Back at our house, a pair of EMTs had arrived. As one looked me over she told me what I already knew: My lip would need stitches. I said I’d drive myself to the hospital after the cops interviewed me, which I knew they needed to do.
The one who I’d felt most threatened by slipped on a falsely soothing posture that grated my nerves. He asked me if I needed anything, which I recognized as a prelude; he was testing the waters to see if I was ready to answer questions. I said, “Go ahead. Ask me anything you need to.”
“Start from the beginning. What happened?”
“I was asleep in my room. It was three, maybe? I heard a noise in the hall and—”
“You were sleeping?”
“I was trying to sleep when I thought I heard something.”
“Mm-hmm.” The cop’s eyes ran across my face. Heat flashed up into my cheeks, as I worried that my eagerness to be as truthful as possible made me sound like I was lying. Your grandfather was a career cop, which instilled a fear of authority in me that even my own time as a Fed couldn’t cure.

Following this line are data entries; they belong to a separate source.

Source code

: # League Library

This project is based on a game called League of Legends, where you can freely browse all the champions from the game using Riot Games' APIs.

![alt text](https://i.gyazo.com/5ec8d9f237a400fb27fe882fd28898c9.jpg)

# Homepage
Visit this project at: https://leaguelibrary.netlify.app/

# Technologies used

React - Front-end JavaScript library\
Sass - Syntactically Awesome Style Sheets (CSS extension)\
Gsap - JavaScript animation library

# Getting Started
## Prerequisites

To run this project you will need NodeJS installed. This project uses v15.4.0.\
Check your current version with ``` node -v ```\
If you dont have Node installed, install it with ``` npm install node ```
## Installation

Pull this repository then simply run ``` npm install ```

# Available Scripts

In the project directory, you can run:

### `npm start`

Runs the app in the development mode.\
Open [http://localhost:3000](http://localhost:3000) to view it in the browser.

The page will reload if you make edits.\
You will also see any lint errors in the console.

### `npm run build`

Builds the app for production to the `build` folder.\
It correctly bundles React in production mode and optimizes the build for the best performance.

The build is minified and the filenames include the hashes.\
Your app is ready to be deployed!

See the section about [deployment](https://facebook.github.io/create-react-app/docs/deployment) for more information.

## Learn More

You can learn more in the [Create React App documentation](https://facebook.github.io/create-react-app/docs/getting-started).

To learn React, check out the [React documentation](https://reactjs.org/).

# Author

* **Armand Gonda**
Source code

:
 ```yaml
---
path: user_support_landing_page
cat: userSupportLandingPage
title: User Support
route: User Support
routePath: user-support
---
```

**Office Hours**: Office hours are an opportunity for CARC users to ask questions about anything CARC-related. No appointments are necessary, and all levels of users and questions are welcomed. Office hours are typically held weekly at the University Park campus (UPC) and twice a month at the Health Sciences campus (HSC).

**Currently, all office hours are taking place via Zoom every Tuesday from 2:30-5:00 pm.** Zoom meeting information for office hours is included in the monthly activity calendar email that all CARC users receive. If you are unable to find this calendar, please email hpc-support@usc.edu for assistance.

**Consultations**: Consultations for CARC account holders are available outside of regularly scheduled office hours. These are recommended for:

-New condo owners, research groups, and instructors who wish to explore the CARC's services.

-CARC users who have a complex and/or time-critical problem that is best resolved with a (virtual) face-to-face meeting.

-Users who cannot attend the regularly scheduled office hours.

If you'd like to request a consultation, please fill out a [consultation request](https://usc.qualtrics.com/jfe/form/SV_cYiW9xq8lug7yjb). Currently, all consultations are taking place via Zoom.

The interview continued. Two coroners came through the open door. I waited around for everyone to clear out, then went to get my lip fixed. By the time I got back to our street, it was almost dawn. Next door, I looked in on you in Irena’s den. You were lying on her pullout couch under a pile of blankets. Tommy, you’re easy to miss when you’re asleep. Your brother takes up a lot of space; he’s all limbs, like a sweet little squid. But, Tommy, you curl into an impossibly tight ball.

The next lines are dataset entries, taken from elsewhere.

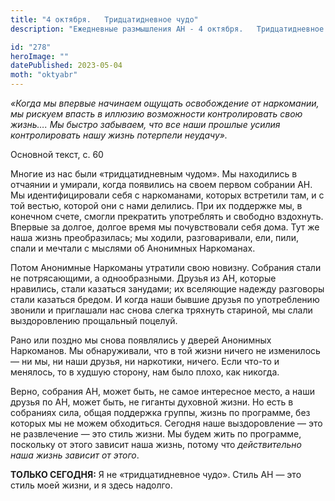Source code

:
 ```yaml
---
title: "4 октября.   Тридцатидневное чудо"
description: "Ежедневные размышления АН - 4 октября.   Тридцатидневное чудо"

id: "278"
heroImage: ""
datePublished: 2023-05-04
moth: "oktyabr"
---
```


_«Когда мы впервые начинаем ощущать освобождение от наркомании, мы рискуем
впасть в иллюзию возможности контролировать свою жизнь…. Мы быстро забываем,
что все наши прошлые усилия контролировать нашу жизнь потерпели неудачу»._

Основной текст, с. 60

Многие из нас были «тридцатидневным чудом». Мы находились в отчаянии и
умирали, когда появились на своем первом собрании АН. Мы идентифицировали себя
с наркоманами, которых встретили там, и с той вестью, которой они с нами
делились. При их поддержке мы, в конечном счете, смогли прекратить употреблять
и свободно вздохнуть. Впервые за долгое, долгое время мы почувствовали себя
дома. Тут же наша жизнь преобразилась; мы ходили, разговаривали, ели, пили,
спали и мечтали с мыслями об Анонимных Наркоманах.

Потом Анонимные Наркоманы утратили свою новизну. Собрания стали не
потрясающими, а однообразными. Друзья из АН, которые нравились, стали казаться
занудами; их вселяющие надежду разговоры стали казаться бредом. И когда наши
бывшие друзья по употреблению звонили и приглашали нас снова слегка тряхнуть
стариной, мы слали выздоровлению прощальный поцелуй.

Рано или поздно мы снова появлялись у дверей Анонимных Наркоманов. Мы
обнаруживали, что в той жизни ничего не изменилось — ни мы, ни наши друзья, ни
наркотики, ничего. Если что-то и менялось, то в худшую сторону, нам было
плохо, как никогда.

Верно, собрания АН, может быть, не самое интересное место, а наши друзья по
АН, может быть, не гиганты духовной жизни. Но есть в собраниях сила, общая
поддержка группы, жизнь по программе, без которых мы не можем обходиться.
Сегодня наше выздоровление — это не развлечение — это стиль жизни. Мы будем
жить по программе, поскольку от этого зависит наша жизнь, потому что
_действительно наша жизнь зависит от этого_.

**ТОЛЬКО СЕГОДНЯ:** Я не «тридцатидневное чудо». Стиль АН — это стиль моей
жизни, и я здесь надолго.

Poochini came over to me, and I scratched him between the ears. I asked Irena in a whisper, “How were they?”
She shook her head. “It took them a long time to fall asleep.”
I threw back a corner of one of the blankets and risked waking you to kiss your foreheads. Neither of you stirred. As Irena turned back to the hall, I wished her a good night, then sat on the arm of the sofa, and watched you sleep for a while, too wired to do so myself.

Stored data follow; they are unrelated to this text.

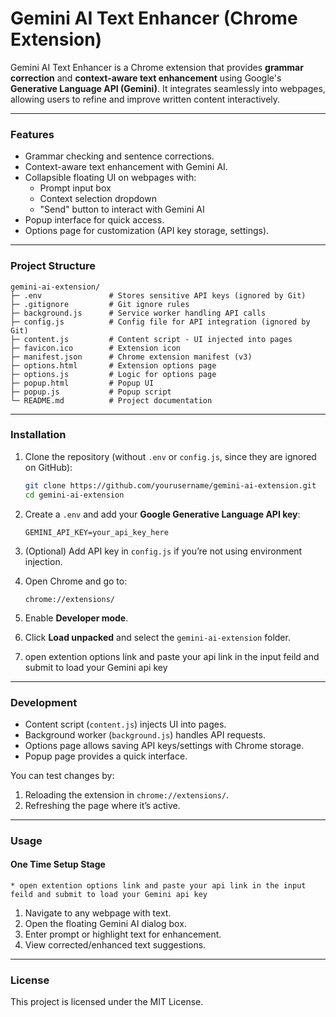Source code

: # Gemini AI Text Enhancer (Chrome Extension)

Gemini AI Text Enhancer is a Chrome extension that provides **grammar correction** and **context-aware text enhancement** using Google's **Generative Language API (Gemini)**. It integrates seamlessly into webpages, allowing users to refine and improve written content interactively.

---

### Features

- Grammar checking and sentence corrections.
- Context-aware text enhancement with Gemini AI.
- Collapsible floating UI on webpages with:
  - Prompt input box
  - Context selection dropdown
  - "Send" button to interact with Gemini AI
- Popup interface for quick access.
- Options page for customization (API key storage, settings).

---

### Project Structure

```
gemini-ai-extension/
├─ .env               # Stores sensitive API keys (ignored by Git)
├─ .gitignore         # Git ignore rules
├─ background.js      # Service worker handling API calls
├─ config.js          # Config file for API integration (ignored by Git)
├─ content.js         # Content script - UI injected into pages
├─ favicon.ico        # Extension icon
├─ manifest.json      # Chrome extension manifest (v3)
├─ options.html       # Extension options page
├─ options.js         # Logic for options page
├─ popup.html         # Popup UI
├─ popup.js           # Popup script
└─ README.md          # Project documentation
```

---

### Installation

1. Clone the repository (without `.env` or `config.js`, since they are ignored on GitHub):
   ```bash
   git clone https://github.com/yourusername/gemini-ai-extension.git
   cd gemini-ai-extension
   ```
2. Create a `.env` and add your **Google Generative Language API key**:
   ```
   GEMINI_API_KEY=your_api_key_here
   ```
3. (Optional) Add API key in `config.js` if you’re not using environment injection.

4. Open Chrome and go to:
   ```
   chrome://extensions/
   ```
5. Enable **Developer mode**.

6. Click **Load unpacked** and select the `gemini-ai-extension` folder.

7. open extention options link and paste your api link in the input feild and submit to load your Gemini api key

---

### Development

- Content script (`content.js`) injects UI into pages.
- Background worker (`background.js`) handles API requests.
- Options page allows saving API keys/settings with Chrome storage.
- Popup page provides a quick interface.

You can test changes by:

1. Reloading the extension in `chrome://extensions/`.
2. Refreshing the page where it’s active.

---

### Usage

#### One Time Setup Stage

    * open extention options link and paste your api link in the input feild and submit to load your Gemini api key

1. Navigate to any webpage with text.
2. Open the floating Gemini AI dialog box.
3. Enter prompt or highlight text for enhancement.
4. View corrected/enhanced text suggestions.

---

### License

This project is licensed under the MIT License.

Martinique, Two Days Later
The man I’d killed had been an intruder in our home; I felt no legal obligation to the situation other than to submit to an interview as I’d done on the scene. But I wasn’t sure the cops would see it the same way, so we’d left the United States on a set of fake passports that my father’s friend Mr. Ali had prepared for me a few years earlier in case of an emergency. I hope that nothing about your adult lives will require you to be as paranoid as I was. The clerk at the Jumbo Car rental desk asked how my day was going, then looked up at me from his console. The smile slid from his face when he saw my stitches and the bruise in full bloom on my cheekbone.
I briefly took off my sunglasses so the clerk could compare my face to the one in the photo. The name on the license I gave the clerk matched my passport: Monica Williams. He used that name as he handed back my paperwork, and I glanced down at you two. Your French was good enough to have understood him, but you seemed oblivious to the new name.
Outside, you climbed into the backseat of a sporty-looking red Peugeot with Poochini; the clerk had given me a free upgrade to a larger car. I loaded our luggage into the trunk, then started up the engine.
Martinique’s airport is in Le Lamentin, an industrial district, and as we sped along a factory-lined highway, I told you about the day you were born. That day we’d driven along the same road; I pointed out the window to the spot where my mother and I’d been forced to pull over when her old truck had run out of gas. We’d ended up having to hitch a ride to the maternity hospital, ten miles away. All that had happened because truck drivers for the oil refinery on the island had been on strike, refusing to deliver to any of the gas stations. On strike—it’s a very French country. When they call it an overseas department they mean it.